# RAID5, URE and the probability

So you may have heard that RAID5 is doomed due to this “URE”.

What does it mean? Is it true? Let’s find out.

**Note: we will talk about mechanical “hard” disks.**

## URE: Unrecoverable Read Error

URE, *Unrecoverable read error*, is an attribute of a disk. It represents the probability of a read error while reading a bit from the disk. In consumer-grade disks, this value is usually `< 10^-14`

(less than one bit per ~10TiB). Enterprise-grade disks are certified for `10^-15`

.

It doesn’t mean that you will have an error after ~10TiB. It means that, for each 10TiB, there is a non-negligible probability of encountering a read error. It may never happen, or it might happen.

When a read error occurs, the content of the sector is lost. If the filesystem is not aware or cannot restore the content, the filesystem itself (or a single file) can be damaged.

## RAID

RAID, *Redundant array of inexpensive disks*, is a way to use disks to increase redundancy by having multiple copies (or parity blocks) across multiple disks. As a consequence of this, some RAID configurations might provide better performance in reading/writing.

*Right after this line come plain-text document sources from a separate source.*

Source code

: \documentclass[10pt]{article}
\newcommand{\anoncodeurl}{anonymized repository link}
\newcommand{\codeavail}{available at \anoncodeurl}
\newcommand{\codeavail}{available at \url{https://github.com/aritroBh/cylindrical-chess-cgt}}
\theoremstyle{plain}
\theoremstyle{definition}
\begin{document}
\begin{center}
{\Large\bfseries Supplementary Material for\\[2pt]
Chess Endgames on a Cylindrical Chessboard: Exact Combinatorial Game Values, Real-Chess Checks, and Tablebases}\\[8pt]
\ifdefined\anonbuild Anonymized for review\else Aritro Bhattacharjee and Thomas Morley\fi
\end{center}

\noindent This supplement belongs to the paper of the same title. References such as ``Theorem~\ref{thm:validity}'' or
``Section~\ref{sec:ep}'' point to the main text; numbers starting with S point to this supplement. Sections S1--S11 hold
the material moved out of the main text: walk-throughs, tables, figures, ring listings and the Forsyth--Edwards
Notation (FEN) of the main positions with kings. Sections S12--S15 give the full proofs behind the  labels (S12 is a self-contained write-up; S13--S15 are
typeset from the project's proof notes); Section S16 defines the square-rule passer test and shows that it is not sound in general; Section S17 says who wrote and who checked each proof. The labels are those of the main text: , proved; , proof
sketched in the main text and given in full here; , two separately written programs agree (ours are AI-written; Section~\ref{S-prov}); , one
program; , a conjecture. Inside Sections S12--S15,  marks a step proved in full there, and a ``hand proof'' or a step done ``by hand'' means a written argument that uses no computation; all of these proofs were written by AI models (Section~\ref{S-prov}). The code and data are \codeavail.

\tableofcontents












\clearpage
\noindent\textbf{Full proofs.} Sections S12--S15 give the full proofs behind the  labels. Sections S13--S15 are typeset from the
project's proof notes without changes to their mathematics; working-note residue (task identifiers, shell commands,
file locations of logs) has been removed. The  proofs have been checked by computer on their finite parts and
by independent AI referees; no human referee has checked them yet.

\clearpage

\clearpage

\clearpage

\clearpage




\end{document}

RAID also comes with penalities: some configurations may have slower writes (e.g., in RAID1 we need to wait until the slowest disk finishes its write sequence), and nearly all levels require sacrificing some space.

For more details, the Wikipedia page on RAID is very well written.

### RAID5

In short: in RAID5, each sequence of blocks (“stripe size”) terminates with a parity block. The parity block is used to rebuild the block of a failed disk. The usable size is the sum of raw disk sizes for all but one disk (because of the parity).

(image courtesy of Wikipedia)

What happens when a disk fails? Let’s assume that the leftmost disk is out. When you replace it, the RAID controller will read `A2`

, `A3`

and `Ap`

(parity block), and it can re-calculate `A1`

.

## So, what is the problem here with RAID5?

For simplicity, let’s assume that we’re talking about RAID5. This problem applies even to other RAID levels in different ways.

When a disk in a RAID5 array fails, the array goes into a *degraded* state. In this state, it continues to serve requests from the operating system, but it won’t survive other failures.

To recover from a *degraded* state, the array needs to *resilver* or *rebuild*. This process will read the data from active (healthy) disks and “generates” the data for the replacement disk (the disk that was sitting as *hot-spare* or the new disk that the sysadmin installed in place of the defective one).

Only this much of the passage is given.